- Dołączył: 2011-04-23
- Miasto:
- Liczba postów: 36
21 maja 2012, 19:55
Jak myślicie? Czy chamscy mężczyźni mają większe powodzenie u kobiet? Ja uważam, że odpowiedź na to pytanie jest prosta: nie. I koniec. Żadne "ale może jednak?" albo "wyjątki potwierdzają regułę". Nie i basta. Nie lubimy ani chamów, ani prostaków, nie mówiąc już o przygłupach. Ale niegrzeczni chłopcy... to zupełnie coś innego. Jeśli ktoś jest ciekawy mojej opinii - WIĘCEJ .
A co Wy o tym myślicie? Wolicie mężczyzn, którzy nie mają zbyt dużego szacunku do kobiet, czy wolicie niegrzecznych, ale wychowanych? A może podobają Wam się mężczyźni, którzy całkowicie poddają się Waszej woli? Jestem ciekawa Waszych opinii na ten temat.
- Dołączył: 2012-04-02
- Miasto: Łódź
- Liczba postów: 577
21 maja 2012, 19:58
W rzeczywistości - nie lubię chamów.
Ale jakoś w książkach cholernie lubię takich facetów...

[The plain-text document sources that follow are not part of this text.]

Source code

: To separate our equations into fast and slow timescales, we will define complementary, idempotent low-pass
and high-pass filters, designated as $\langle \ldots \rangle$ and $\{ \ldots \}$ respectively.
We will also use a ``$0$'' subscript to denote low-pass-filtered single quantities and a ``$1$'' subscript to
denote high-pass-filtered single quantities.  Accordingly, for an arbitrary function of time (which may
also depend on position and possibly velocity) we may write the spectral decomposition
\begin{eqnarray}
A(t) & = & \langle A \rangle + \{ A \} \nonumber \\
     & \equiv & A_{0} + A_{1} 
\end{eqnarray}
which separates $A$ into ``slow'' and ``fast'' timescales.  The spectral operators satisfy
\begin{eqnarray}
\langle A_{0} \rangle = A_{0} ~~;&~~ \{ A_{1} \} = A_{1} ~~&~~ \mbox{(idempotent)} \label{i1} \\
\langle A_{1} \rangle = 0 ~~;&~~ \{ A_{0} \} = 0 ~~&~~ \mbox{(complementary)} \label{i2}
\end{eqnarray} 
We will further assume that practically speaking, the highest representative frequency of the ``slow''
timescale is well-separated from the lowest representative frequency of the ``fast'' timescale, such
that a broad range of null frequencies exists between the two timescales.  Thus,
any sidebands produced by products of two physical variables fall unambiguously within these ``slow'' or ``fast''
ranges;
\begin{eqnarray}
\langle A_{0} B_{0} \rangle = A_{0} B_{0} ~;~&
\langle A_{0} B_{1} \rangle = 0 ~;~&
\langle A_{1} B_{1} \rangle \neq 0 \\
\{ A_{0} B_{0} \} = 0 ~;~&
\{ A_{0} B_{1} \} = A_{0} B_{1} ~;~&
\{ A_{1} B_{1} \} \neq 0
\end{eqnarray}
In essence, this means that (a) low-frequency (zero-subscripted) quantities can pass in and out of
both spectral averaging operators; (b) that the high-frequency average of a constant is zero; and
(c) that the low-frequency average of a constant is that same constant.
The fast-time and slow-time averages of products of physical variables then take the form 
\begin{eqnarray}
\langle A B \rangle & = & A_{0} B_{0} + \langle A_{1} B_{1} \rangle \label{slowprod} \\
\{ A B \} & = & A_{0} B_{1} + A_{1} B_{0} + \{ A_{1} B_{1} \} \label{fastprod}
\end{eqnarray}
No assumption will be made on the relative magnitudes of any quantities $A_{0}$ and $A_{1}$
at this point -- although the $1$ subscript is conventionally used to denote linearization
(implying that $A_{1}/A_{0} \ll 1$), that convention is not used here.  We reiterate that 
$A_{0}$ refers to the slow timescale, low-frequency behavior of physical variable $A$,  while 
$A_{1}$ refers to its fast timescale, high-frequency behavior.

niegrzeczni, ale wychowani są spoko :)
- Dołączył: 2011-04-23
- Miasto:
- Liczba postów: 36
21 maja 2012, 20:00
60days napisał(a):
W rzeczywistości - nie lubię chamów.Ale jakoś w książkach cholernie lubię takich facetów... niegrzeczni, ale wychowani są spoko :)
Mam podobnie! W książkach i filmach są okej, nadaje to większej autentyczności danej historii, ale jak spotykam się z takimi w realu, to... brr, jest dla mnie stracony od razu.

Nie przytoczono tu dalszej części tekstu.